BEGIN Input data

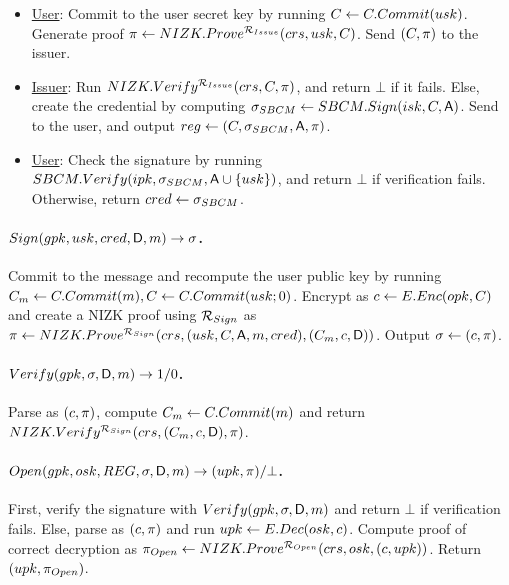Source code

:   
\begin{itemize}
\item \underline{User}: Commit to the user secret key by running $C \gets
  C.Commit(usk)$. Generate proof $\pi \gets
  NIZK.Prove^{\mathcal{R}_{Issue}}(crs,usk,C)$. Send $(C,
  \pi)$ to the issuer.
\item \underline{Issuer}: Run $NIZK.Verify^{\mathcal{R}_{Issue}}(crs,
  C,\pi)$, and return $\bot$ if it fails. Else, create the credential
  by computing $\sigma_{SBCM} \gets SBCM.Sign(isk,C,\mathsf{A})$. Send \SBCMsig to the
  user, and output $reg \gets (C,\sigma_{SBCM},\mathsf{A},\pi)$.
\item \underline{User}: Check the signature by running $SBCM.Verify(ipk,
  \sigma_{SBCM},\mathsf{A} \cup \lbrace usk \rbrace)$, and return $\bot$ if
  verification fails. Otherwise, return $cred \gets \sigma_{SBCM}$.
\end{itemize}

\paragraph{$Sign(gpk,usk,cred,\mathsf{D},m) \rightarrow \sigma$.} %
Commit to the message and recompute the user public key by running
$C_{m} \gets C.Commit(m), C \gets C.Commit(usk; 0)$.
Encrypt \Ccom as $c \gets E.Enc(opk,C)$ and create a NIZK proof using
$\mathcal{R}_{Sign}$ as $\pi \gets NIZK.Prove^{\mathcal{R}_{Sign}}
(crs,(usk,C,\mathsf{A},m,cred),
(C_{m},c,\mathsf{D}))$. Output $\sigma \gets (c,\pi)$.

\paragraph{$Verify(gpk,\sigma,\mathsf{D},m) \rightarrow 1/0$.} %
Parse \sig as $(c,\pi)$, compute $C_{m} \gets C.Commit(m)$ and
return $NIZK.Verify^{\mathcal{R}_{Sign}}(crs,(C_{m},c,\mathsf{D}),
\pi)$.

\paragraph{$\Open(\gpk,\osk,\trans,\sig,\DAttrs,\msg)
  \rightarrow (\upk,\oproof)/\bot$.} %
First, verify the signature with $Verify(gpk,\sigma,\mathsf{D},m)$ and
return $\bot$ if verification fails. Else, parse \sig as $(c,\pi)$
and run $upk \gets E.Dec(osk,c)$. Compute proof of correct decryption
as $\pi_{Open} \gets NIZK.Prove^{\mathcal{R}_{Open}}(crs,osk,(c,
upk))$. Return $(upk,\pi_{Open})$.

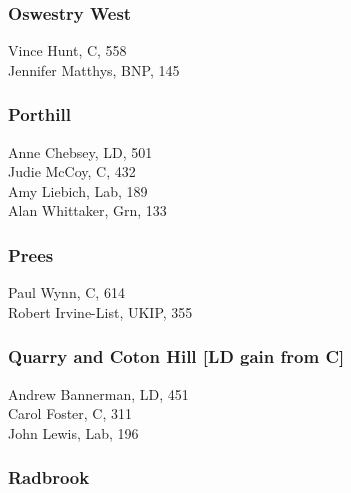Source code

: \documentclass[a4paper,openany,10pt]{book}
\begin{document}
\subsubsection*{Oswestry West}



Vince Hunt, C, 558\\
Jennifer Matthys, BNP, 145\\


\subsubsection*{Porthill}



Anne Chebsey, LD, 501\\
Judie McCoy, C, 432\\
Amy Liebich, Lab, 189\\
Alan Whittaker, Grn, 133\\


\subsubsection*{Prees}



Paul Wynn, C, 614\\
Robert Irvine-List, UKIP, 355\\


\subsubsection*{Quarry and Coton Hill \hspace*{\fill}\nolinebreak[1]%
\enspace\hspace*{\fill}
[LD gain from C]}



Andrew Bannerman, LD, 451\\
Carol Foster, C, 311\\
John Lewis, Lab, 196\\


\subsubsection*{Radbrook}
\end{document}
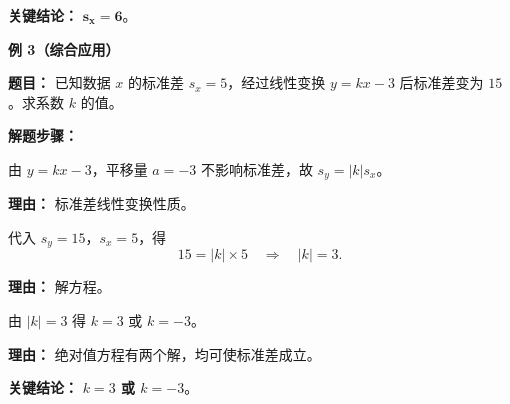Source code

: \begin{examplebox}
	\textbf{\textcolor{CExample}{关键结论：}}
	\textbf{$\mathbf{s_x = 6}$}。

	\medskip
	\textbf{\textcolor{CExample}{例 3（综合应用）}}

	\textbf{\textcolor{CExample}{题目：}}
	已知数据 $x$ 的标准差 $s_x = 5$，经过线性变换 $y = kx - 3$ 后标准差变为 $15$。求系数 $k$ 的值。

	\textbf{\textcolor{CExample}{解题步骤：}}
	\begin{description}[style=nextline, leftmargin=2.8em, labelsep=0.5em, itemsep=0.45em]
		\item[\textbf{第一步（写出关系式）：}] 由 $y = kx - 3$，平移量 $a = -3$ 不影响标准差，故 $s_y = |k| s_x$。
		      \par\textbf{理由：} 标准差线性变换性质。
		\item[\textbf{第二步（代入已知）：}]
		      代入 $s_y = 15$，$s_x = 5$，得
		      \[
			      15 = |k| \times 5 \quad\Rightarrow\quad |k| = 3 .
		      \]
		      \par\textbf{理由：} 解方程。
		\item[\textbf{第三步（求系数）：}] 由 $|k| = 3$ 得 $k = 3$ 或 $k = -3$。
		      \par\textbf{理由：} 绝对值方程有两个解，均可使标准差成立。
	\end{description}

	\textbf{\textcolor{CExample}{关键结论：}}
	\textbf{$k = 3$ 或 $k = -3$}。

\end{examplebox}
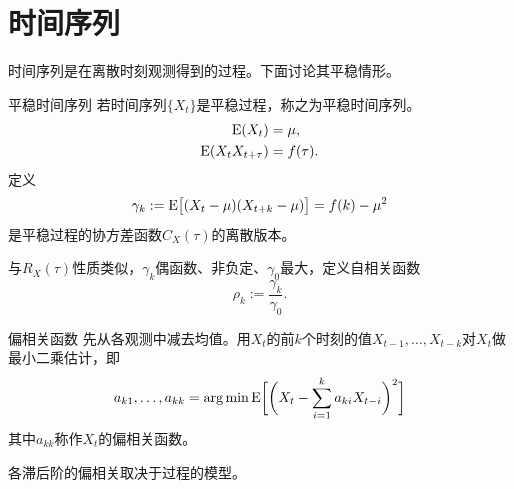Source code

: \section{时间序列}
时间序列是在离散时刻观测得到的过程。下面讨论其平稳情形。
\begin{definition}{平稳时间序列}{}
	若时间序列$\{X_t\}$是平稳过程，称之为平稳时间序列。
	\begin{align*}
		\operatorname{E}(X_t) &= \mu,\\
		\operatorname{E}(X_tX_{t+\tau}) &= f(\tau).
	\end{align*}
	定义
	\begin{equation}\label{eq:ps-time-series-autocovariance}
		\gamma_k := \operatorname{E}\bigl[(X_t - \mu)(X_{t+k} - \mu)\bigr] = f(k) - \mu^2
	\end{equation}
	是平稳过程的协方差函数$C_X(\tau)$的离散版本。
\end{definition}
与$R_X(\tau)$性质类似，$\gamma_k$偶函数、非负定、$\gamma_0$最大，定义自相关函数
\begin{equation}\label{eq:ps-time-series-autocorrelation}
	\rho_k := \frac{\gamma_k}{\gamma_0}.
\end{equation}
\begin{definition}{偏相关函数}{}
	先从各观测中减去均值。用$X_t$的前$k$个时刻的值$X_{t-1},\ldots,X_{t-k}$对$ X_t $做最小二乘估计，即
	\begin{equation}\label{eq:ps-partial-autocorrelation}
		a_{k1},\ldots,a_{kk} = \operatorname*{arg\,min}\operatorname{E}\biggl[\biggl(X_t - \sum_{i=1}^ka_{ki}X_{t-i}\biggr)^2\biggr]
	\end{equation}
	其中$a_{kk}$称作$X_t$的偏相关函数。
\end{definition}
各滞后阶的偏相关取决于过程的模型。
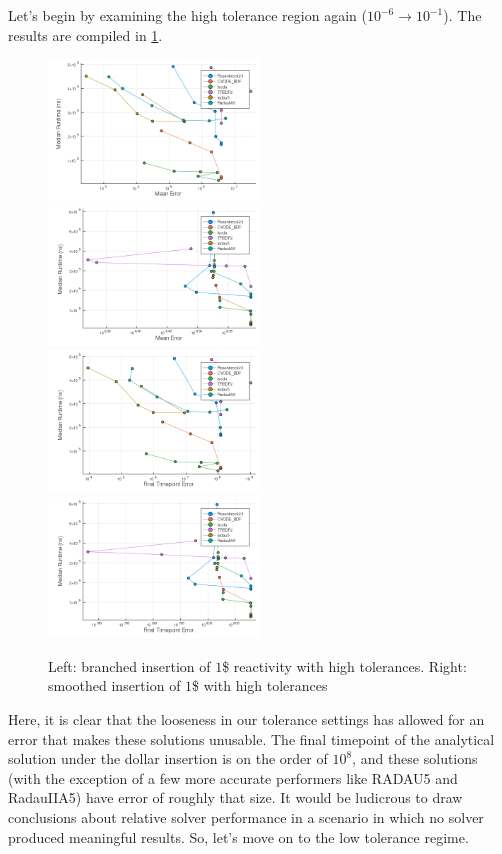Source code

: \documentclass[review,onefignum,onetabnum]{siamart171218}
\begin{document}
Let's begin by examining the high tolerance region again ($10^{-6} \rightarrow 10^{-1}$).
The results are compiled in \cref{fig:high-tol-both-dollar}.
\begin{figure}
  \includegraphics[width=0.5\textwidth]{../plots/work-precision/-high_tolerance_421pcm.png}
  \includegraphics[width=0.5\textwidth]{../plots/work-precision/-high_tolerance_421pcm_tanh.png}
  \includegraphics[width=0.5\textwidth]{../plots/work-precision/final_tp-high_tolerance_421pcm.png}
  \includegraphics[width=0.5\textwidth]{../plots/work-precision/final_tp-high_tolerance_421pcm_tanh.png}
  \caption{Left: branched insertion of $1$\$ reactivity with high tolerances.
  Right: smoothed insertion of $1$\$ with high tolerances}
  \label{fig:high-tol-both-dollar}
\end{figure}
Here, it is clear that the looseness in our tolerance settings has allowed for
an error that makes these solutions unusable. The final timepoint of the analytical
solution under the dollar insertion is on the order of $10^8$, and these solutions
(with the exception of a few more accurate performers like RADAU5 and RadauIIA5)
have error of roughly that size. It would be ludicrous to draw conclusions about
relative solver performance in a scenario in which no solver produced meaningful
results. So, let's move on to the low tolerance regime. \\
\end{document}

END Input data
BEGIN Input data

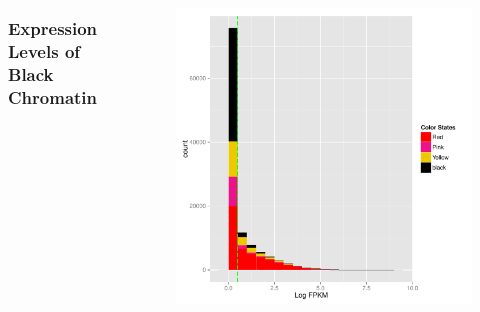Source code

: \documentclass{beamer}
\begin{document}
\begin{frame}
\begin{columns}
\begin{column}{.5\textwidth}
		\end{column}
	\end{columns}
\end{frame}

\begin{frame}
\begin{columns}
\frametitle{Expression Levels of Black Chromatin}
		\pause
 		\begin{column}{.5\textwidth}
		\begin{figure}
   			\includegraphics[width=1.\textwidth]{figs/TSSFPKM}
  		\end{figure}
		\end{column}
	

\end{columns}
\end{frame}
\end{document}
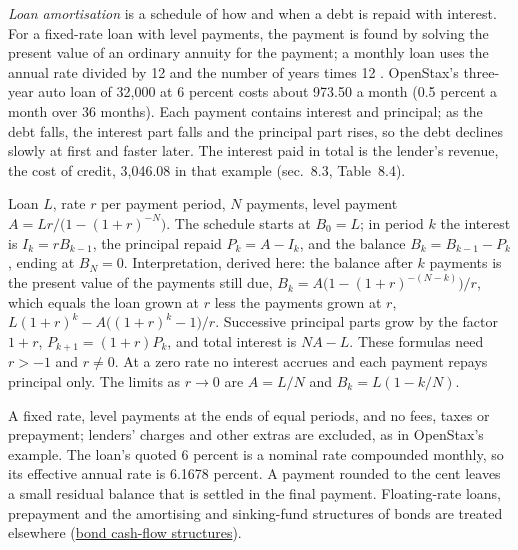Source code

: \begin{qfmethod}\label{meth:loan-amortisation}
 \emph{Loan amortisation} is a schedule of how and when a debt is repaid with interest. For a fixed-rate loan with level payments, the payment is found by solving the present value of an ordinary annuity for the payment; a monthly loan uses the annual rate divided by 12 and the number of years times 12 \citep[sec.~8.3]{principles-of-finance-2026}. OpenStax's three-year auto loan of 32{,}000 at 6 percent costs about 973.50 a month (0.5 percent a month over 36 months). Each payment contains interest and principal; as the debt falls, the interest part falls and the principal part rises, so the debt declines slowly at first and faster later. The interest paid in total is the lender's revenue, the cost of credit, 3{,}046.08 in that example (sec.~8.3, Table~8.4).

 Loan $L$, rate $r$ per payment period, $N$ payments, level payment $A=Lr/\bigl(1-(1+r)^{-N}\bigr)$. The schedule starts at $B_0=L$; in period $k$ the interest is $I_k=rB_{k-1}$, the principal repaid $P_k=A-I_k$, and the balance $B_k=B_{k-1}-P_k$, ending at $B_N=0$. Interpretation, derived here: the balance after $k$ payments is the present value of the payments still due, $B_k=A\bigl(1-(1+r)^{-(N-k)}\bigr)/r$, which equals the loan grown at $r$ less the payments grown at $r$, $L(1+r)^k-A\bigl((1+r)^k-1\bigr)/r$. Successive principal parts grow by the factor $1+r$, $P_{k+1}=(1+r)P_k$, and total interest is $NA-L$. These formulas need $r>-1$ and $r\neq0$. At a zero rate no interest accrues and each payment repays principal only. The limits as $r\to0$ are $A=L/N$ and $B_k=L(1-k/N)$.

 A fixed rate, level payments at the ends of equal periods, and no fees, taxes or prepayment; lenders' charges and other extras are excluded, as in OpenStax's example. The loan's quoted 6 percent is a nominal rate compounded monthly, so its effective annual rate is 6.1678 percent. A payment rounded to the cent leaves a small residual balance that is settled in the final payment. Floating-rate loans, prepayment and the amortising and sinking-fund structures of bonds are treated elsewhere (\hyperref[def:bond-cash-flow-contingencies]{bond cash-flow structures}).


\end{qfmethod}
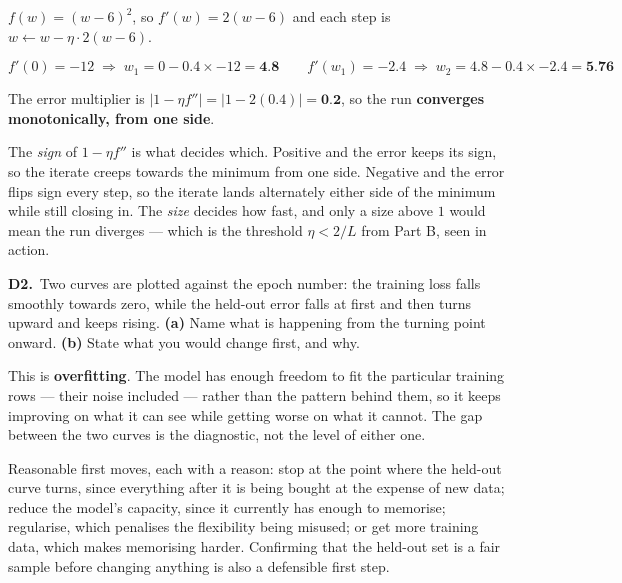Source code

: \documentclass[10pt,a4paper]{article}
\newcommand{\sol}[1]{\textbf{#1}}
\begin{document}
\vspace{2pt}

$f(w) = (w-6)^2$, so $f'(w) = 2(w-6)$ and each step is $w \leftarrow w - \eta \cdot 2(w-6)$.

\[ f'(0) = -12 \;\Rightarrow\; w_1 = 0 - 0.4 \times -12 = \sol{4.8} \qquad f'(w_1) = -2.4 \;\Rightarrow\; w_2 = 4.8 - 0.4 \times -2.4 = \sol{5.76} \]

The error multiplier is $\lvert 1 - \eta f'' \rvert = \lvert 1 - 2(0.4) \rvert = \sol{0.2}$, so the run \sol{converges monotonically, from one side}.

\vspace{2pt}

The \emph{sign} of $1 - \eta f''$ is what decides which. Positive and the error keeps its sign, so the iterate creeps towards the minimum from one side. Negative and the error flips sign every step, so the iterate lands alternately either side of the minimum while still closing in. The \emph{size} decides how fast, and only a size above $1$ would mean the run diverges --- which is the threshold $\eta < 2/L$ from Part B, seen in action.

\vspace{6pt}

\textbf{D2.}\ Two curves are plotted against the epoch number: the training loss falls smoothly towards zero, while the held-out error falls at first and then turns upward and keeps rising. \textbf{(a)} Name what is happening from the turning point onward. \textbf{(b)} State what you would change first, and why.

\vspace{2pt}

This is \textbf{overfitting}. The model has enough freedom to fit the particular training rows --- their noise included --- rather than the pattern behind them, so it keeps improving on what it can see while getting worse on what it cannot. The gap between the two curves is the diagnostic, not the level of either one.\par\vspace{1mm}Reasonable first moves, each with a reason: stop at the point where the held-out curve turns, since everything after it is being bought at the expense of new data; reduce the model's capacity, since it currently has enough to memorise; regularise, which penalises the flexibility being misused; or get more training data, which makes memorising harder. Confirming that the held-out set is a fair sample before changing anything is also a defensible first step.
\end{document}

END Input data
BEGIN Input data

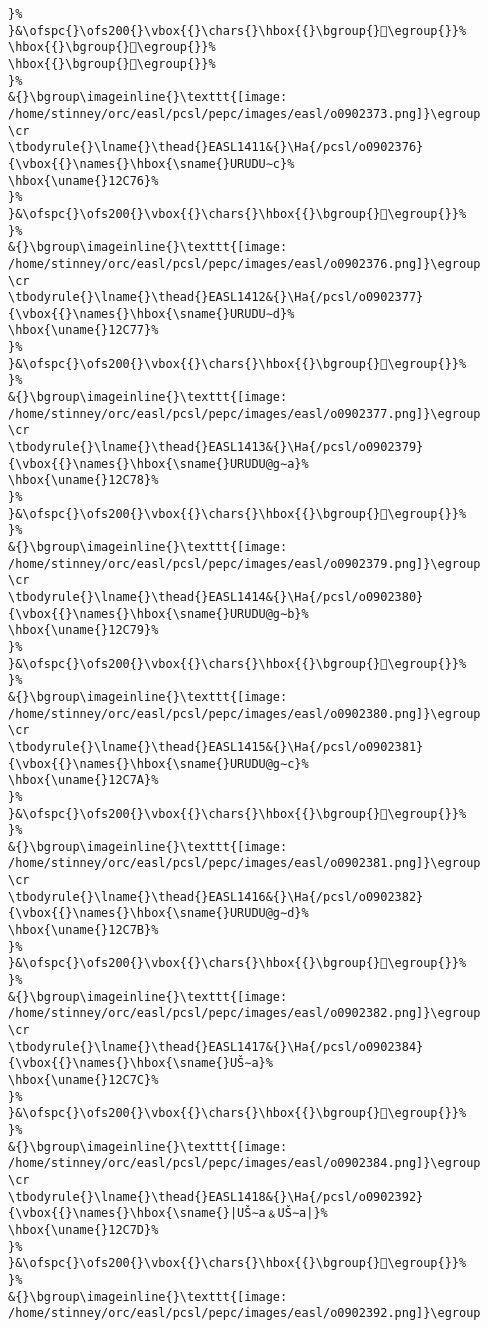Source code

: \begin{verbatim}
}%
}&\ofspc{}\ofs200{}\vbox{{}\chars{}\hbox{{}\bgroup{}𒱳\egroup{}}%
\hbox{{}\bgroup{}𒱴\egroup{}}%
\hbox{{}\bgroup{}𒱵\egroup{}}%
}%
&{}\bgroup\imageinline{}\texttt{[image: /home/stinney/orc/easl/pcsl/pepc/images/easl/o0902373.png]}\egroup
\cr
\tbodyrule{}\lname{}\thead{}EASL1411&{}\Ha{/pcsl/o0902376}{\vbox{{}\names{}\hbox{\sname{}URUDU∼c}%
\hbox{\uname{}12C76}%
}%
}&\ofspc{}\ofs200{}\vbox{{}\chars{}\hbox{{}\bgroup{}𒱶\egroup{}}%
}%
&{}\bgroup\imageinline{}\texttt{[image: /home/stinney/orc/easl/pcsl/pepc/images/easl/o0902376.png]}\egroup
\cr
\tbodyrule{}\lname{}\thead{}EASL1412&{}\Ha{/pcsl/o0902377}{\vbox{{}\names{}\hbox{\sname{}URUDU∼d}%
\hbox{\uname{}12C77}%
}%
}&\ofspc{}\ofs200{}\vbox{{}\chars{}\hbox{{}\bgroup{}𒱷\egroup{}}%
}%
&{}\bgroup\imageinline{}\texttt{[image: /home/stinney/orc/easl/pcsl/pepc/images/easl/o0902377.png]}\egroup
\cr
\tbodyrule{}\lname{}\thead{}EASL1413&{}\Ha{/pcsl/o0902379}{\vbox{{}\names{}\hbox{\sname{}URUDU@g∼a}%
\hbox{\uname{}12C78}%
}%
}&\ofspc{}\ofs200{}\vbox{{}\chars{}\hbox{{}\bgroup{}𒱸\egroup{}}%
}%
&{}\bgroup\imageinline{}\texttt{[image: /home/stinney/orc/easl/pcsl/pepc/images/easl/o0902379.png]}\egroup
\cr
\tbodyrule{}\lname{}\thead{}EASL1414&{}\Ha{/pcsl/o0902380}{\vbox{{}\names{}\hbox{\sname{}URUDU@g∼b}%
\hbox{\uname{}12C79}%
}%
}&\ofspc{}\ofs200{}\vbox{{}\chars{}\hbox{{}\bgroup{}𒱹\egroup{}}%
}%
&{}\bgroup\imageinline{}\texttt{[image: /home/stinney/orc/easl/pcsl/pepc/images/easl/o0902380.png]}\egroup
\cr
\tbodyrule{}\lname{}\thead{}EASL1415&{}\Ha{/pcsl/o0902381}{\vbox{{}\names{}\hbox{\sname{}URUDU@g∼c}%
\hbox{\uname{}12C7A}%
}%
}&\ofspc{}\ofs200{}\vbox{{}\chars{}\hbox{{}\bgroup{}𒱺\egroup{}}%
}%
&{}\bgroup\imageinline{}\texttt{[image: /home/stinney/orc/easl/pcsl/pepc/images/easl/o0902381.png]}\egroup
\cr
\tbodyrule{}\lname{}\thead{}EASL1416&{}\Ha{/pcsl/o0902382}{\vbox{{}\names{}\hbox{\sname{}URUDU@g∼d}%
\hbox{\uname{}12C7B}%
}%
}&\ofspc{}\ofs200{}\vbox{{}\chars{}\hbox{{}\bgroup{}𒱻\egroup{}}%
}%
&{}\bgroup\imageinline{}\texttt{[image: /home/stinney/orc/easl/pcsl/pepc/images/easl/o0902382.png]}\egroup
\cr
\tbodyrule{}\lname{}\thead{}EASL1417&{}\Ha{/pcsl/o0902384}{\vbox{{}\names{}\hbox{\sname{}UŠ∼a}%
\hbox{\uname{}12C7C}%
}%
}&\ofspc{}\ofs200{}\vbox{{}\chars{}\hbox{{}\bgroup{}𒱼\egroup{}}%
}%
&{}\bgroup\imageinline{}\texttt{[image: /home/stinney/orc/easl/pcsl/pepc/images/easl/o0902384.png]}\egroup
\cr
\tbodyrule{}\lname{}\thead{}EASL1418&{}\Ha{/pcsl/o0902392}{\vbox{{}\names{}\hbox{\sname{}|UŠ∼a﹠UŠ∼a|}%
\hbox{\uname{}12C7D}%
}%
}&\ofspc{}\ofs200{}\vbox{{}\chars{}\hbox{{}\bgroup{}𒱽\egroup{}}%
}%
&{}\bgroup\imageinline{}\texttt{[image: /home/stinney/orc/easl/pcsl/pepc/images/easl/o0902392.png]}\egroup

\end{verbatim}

END Input data

For this exercise, return every line from the data that holds the string "running".

\item \underline{User}: Commit to the user secret key by running $C \gets
\item \underline{User}: Check the signature by running $SBCM.Verify(ipk,
Commit to the message and recompute the user public key by running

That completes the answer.